**About this exercise**
This exercise calls for an exact copy of the data below.

(Items listed in a dataset)

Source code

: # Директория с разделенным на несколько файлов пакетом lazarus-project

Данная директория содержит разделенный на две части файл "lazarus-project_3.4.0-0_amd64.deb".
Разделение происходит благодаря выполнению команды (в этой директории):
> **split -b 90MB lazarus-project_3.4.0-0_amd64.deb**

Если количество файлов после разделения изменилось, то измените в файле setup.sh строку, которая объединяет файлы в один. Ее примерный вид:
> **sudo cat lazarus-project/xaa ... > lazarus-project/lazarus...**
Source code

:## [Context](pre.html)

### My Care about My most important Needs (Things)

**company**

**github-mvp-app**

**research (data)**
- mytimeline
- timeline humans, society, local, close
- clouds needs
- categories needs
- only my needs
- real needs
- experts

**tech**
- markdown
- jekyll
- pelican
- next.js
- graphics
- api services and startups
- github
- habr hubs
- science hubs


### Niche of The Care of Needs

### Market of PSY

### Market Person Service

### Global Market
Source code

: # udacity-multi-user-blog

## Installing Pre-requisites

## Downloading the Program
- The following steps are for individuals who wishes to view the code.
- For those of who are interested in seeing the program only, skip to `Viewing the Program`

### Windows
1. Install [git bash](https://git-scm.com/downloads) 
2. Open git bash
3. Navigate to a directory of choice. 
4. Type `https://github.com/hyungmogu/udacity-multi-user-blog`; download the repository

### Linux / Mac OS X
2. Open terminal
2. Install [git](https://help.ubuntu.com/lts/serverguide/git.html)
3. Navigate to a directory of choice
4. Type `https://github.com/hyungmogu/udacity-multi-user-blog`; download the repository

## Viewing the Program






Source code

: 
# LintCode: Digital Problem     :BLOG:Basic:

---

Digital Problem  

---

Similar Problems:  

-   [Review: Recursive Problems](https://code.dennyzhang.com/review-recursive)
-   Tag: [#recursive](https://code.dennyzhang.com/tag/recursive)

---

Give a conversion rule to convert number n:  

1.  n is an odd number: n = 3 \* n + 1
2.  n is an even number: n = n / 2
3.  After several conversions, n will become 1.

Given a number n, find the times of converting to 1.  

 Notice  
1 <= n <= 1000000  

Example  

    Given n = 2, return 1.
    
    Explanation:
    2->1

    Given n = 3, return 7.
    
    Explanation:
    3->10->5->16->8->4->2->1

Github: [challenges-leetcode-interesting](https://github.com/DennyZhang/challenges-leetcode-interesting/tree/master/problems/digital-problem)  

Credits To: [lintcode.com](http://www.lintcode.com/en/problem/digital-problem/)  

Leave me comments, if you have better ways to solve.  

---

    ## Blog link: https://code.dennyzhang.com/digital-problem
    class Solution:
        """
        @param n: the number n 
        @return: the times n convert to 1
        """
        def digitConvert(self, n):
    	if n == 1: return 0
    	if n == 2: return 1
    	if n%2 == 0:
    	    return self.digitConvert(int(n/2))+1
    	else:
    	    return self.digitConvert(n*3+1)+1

**Exercise solution**
Source code

: # Директория с разделенным на несколько файлов пакетом lazarus-project

Данная директория содержит разделенный на две части файл "lazarus-project_3.4.0-0_amd64.deb".
Разделение происходит благодаря выполнению команды (в этой директории):
> **split -b 90MB lazarus-project_3.4.0-0_amd64.deb**

Если количество файлов после разделения изменилось, то измените в файле setup.sh строку, которая объединяет файлы в один. Ее примерный вид:
> **sudo cat lazarus-project/xaa ... > lazarus-project/lazarus...**
Source code

:## [Context](pre.html)

### My Care about My most important Needs (Things)

**company**

**github-mvp-app**

**research (data)**
- mytimeline
- timeline humans, society, local, close
- clouds needs
- categories needs
- only my needs
- real needs
- experts

**tech**
- markdown
- jekyll
- pelican
- next.js
- graphics
- api services and startups
- github
- habr hubs
- science hubs


### Niche of The Care of Needs

### Market of PSY

### Market Person Service

### Global Market
Source code

: # udacity-multi-user-blog

## Installing Pre-requisites

## Downloading the Program
- The following steps are for individuals who wishes to view the code.
- For those of who are interested in seeing the program only, skip to `Viewing the Program`

### Windows
1. Install [git bash](https://git-scm.com/downloads) 
2. Open git bash
3. Navigate to a directory of choice. 
4. Type `https://github.com/hyungmogu/udacity-multi-user-blog`; download the repository

### Linux / Mac OS X
2. Open terminal
2. Install [git](https://help.ubuntu.com/lts/serverguide/git.html)
3. Navigate to a directory of choice
4. Type `https://github.com/hyungmogu/udacity-multi-user-blog`; download the repository

## Viewing the Program






Source code

: 
# LintCode: Digital Problem     :BLOG:Basic:

---

Digital Problem  

---

Similar Problems:  

-   [Review: Recursive Problems](https://code.dennyzhang.com/review-recursive)
-   Tag: [#recursive](https://code.dennyzhang.com/tag/recursive)

---

Give a conversion rule to convert number n:  

1.  n is an odd number: n = 3 \* n + 1
2.  n is an even number: n = n / 2
3.  After several conversions, n will become 1.

Given a number n, find the times of converting to 1.  

 Notice  
1 <= n <= 1000000  

Example  

    Given n = 2, return 1.
    
    Explanation:
    2->1

    Given n = 3, return 7.
    
    Explanation:
    3->10->5->16->8->4->2->1

Github: [challenges-leetcode-interesting](https://github.com/DennyZhang/challenges-leetcode-interesting/tree/master/problems/digital-problem)  

Credits To: [lintcode.com](http://www.lintcode.com/en/problem/digital-problem/)  

Leave me comments, if you have better ways to solve.  

---

    ## Blog link: https://code.dennyzhang.com/digital-problem
    class Solution:
        """
        @param n: the number n 
        @return: the times n convert to 1
        """
        def digitConvert(self, n):
    	if n == 1: return 0
    	if n == 2: return 1
    	if n%2 == 0:
    	    return self.digitConvert(int(n/2))+1
    	else:
    	    return self.digitConvert(n*3+1)+1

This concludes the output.